Your answer is the lines below, exactly, from the one that contains "In this section" through the one that contains "given by a vertical", both included.

• _INPUT_:
....

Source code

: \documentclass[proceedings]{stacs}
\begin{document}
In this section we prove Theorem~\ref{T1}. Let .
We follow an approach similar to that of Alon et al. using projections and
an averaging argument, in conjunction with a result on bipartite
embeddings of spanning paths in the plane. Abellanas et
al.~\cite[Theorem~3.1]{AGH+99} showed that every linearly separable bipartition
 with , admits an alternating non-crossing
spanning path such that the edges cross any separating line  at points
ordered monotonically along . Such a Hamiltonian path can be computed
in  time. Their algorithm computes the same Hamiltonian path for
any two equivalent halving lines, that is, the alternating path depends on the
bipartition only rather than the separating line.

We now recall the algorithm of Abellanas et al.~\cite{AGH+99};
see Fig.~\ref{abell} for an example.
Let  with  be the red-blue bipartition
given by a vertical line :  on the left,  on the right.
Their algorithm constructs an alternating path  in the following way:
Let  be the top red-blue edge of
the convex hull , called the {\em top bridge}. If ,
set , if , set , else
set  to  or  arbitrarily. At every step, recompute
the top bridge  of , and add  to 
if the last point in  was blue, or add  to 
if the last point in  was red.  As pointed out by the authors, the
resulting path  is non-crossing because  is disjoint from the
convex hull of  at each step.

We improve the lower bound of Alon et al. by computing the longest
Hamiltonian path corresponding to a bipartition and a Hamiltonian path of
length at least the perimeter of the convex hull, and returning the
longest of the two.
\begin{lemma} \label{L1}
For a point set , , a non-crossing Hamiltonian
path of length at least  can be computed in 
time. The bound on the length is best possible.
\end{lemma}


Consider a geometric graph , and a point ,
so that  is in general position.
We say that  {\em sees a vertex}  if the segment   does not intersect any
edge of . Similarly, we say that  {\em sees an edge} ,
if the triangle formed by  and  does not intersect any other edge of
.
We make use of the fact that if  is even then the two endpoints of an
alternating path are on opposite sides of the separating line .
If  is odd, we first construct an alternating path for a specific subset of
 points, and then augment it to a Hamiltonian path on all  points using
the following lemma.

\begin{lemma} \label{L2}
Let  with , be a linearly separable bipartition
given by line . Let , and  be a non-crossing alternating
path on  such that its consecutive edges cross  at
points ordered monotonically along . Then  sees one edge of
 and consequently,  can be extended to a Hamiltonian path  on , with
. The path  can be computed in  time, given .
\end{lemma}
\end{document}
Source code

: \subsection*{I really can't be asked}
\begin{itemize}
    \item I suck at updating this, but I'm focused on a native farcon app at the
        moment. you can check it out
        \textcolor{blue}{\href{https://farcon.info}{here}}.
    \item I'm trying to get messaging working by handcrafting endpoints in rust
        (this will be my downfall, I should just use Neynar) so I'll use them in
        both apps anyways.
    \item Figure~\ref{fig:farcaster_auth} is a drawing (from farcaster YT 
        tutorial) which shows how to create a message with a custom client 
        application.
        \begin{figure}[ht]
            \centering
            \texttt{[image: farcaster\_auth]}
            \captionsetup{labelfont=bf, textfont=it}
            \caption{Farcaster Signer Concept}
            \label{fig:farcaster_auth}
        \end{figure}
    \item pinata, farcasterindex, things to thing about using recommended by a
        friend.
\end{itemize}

....

• _PROBLEM SOLUTION_:
In this section we prove Theorem~\ref{T1}. Let .
We follow an approach similar to that of Alon et al. using projections and
an averaging argument, in conjunction with a result on bipartite
embeddings of spanning paths in the plane. Abellanas et
al.~\cite[Theorem~3.1]{AGH+99} showed that every linearly separable bipartition
 with , admits an alternating non-crossing
spanning path such that the edges cross any separating line  at points
ordered monotonically along . Such a Hamiltonian path can be computed
in  time. Their algorithm computes the same Hamiltonian path for
any two equivalent halving lines, that is, the alternating path depends on the
bipartition only rather than the separating line.

We now recall the algorithm of Abellanas et al.~\cite{AGH+99};
see Fig.~\ref{abell} for an example.
Let  with  be the red-blue bipartition
given by a vertical line :  on the left,  on the right.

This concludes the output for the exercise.